Introduction: A Wiccan Pocket Altar

About: I was a rather haphazard knitter, something I enjoyed, but had difficulty fitting into a very hectic schedule raising 5 kids. 9 years ago I had a massive stroke, and lost a lot of memory, knowledge, and skills…

I assembled this altar to take with me when I am traveling or making a home visit to an ill member of our ritual group who has requested healing. It is contained in a case for eyeglasses.
I believe a small, highly portable altar would be useful to readers of many faiths.

This is the case packed and closed. It is 6 !/2" long, 2 3/4" wide, and 1" deep. It fits nicely into a shirt or jacket pocket.

Step 1:

This picture shows the case open and displays some of the the contents. . The small Bic lighter is for lighting a candle or cone of incense.

Step 2:

The altar cloth is an antique lace doily that belonged to my grandmother. A nice handkerchief would work, too. The altar cloth protects the ritual tools from possible dirt on the surface where the altar is set up. It also serves to delineate the working space.

Step 3:

This miniature cauldron can hold either a beeswax candle or a cone of incense. It came with a set of beeswax candles in a museum gift store. The cauldron represents spirit and regeneration.

Step 4:

Here are all the tools laid out on the altar cloth. The wand is made of holly. It is just slightly under 5" long and is the tool of fire and will. The athame is a small black handled pocket knife 2" long when closed. It is used to cast the circle and direct spiritual energy. It is the tool of air and represents thought and communication. Some Wiccans, swap the use and associations of these tools, using the wand for air and the athame for fire.

Step 5:

The cauldron is holding a candle. It can also hold cone style incense, or even a bit of essential oil.
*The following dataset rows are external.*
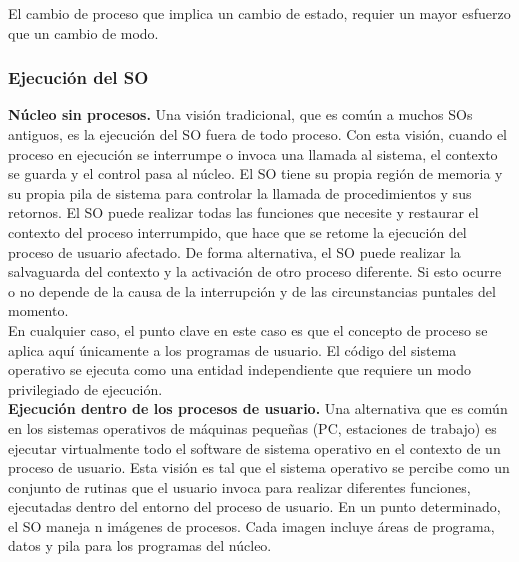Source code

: \documentclass{article}
\begin{document}
				El cambio de proceso que implica un cambio de estado, requier un mayor esfuerzo que un cambio de modo.
				
			\subsubsection{Ejecución del SO}
				\textbf{Núcleo sin procesos.} Una visión tradicional, que es común a muchos SOs antiguos, es la ejecución del SO fuera de todo proceso. Con esta visión, cuando el proceso en ejecución se interrumpe o invoca una llamada al sistema, el contexto se guarda y el control pasa al núcleo. El SO tiene su propia región de memoria y su propia pila de sistema para controlar la llamada de procedimientos y sus retornos. El SO puede realizar todas las funciones que necesite y restaurar el contexto del proceso interrumpido, que hace que se retome la ejecución del proceso de usuario afectado. De forma alternativa, el SO puede realizar la salvaguarda del contexto y la activación de otro proceso diferente. Si esto ocurre o no depende de la causa de la interrupción y de las circunstancias puntales del momento. \\
				
				En cualquier caso, el punto clave en este caso es que el concepto de proceso se aplica aquí únicamente a los programas de usuario. El código del sistema operativo se ejecuta como una entidad independiente que requiere un modo privilegiado de ejecución. \\
				
				\textbf{Ejecución dentro de los procesos de usuario.} Una alternativa que es común en los sistemas operativos de máquinas pequeñas (PC, estaciones de trabajo) es ejecutar virtualmente todo el software de sistema operativo en el contexto de un proceso de usuario. Esta visión es tal que el sistema operativo se percibe como un conjunto de rutinas que el usuario invoca para realizar diferentes funciones, ejecutadas dentro del entorno del proceso de usuario. En un punto determinado, el SO maneja n imágenes de procesos. Cada imagen incluye áreas de programa, datos y pila para los programas del núcleo. \\
				
\end{document}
Sometimes it is left empty as a place to manifast new energy.

Step 6:

This thimble serves as a chalice. It holds a small amount of water. I use the small aventurine stone as my Goddess symbol. A fashion doll chalice might be used instead, but it wouldn't hold as much. The chalice represents the element of water and female energy.

Step 7:

This Moroccan coin is the pentacle. A star cut out of paper and glued to a poker chip would work, too. The pentacle represents the earth and the human being on it.

Step 8:

I also carry small packets of salt from fast food places for purification of the ritual space, and a couple of incense cones which are not pictured. Since these pictures were taken, I have added a small red jasper stone as a God symbol.